Maud sourit, mais elle ne répondit pas. Quoique l’enfant de Beulah lui fût presque aussi cher que s’il eût été le sien, elle se rappelait qu’elle n’était pas sa vraie tante, et quoiqu’elle ne sût pas pourquoi, en cette compagnie et dans ce grave moment, cette embarrassante pensée lui fit monter le sang aux joues. Le major ne s’aperçut probablement pas de ce changement de contenance, puisque après une courte pause, il continua naturellement sa conversation.

— L’enfant se nomme Evert, n’est-ce pas, tante Maud ? demanda-t-il en appuyant sur ce mot tante.

Maud aurait désiré que cette parole ne fût pas prononcée, et pourtant Robert Willoughby n’avait pu vouloir lui faire de la peine. Tante Maud était le nom que la famille lui donnait depuis la naissance de l’enfant. En s’en souvenant, Maud sourit.

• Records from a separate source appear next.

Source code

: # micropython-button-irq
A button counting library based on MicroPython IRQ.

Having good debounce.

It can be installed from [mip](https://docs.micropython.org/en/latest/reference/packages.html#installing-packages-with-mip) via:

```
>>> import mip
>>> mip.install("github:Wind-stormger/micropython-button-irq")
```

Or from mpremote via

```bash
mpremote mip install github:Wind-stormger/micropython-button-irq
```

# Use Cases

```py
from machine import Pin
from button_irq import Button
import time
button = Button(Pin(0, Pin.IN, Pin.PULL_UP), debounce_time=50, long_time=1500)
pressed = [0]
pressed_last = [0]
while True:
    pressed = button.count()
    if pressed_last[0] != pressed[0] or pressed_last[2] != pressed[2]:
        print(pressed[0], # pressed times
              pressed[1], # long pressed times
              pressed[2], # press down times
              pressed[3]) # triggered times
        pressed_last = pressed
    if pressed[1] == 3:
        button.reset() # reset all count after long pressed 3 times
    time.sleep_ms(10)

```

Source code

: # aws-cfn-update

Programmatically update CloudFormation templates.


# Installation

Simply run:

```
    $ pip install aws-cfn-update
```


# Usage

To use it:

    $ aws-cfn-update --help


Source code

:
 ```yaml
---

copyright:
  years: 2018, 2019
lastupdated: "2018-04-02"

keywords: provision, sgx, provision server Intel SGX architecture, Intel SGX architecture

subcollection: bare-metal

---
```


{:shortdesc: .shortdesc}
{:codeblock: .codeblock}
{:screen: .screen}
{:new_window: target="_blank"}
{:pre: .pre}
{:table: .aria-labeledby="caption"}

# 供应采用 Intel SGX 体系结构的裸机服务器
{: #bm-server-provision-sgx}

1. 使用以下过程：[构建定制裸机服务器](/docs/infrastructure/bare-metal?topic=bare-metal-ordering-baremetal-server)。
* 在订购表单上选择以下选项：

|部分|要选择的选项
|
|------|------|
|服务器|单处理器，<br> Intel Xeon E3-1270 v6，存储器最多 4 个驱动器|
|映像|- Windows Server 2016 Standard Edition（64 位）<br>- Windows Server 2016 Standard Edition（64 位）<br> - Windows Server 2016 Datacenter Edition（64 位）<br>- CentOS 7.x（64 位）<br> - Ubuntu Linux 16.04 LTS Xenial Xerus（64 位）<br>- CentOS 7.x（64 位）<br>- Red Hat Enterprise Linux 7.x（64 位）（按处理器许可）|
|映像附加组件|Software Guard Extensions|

— C’est ainsi que Beulah m’appelle depuis six mois, dit-elle, c’est-à-dire depuis qu’Evert est né. Je suis devenue une tante le jour qu’il est devenu un neveu, et notre chère et bonne Beulah ne m’a pas, je crois, appelée une seule fois sa sœur depuis ce temps.

— Ces petites créatures introduisent de nouveaux liens dans les familles, répondit le major pensivement. Ils prennent la place des générations précédentes, ils nous enlèvent le rang que nous devons avoir dans les affections, et finissent par nous supplanter. Beulah m’aimera seulement comme l’oncle de son fils. Je ne voudrais pourtant pas être vaincu par l’enfant d’un Hollandais, un enfant qui à peine est né.

— Vous, Bob ! s’écria Maud, vous êtes son véritable oncle, et Beulah ne peut jamais se souvenir de vous et vous aimer que comme son propre frère.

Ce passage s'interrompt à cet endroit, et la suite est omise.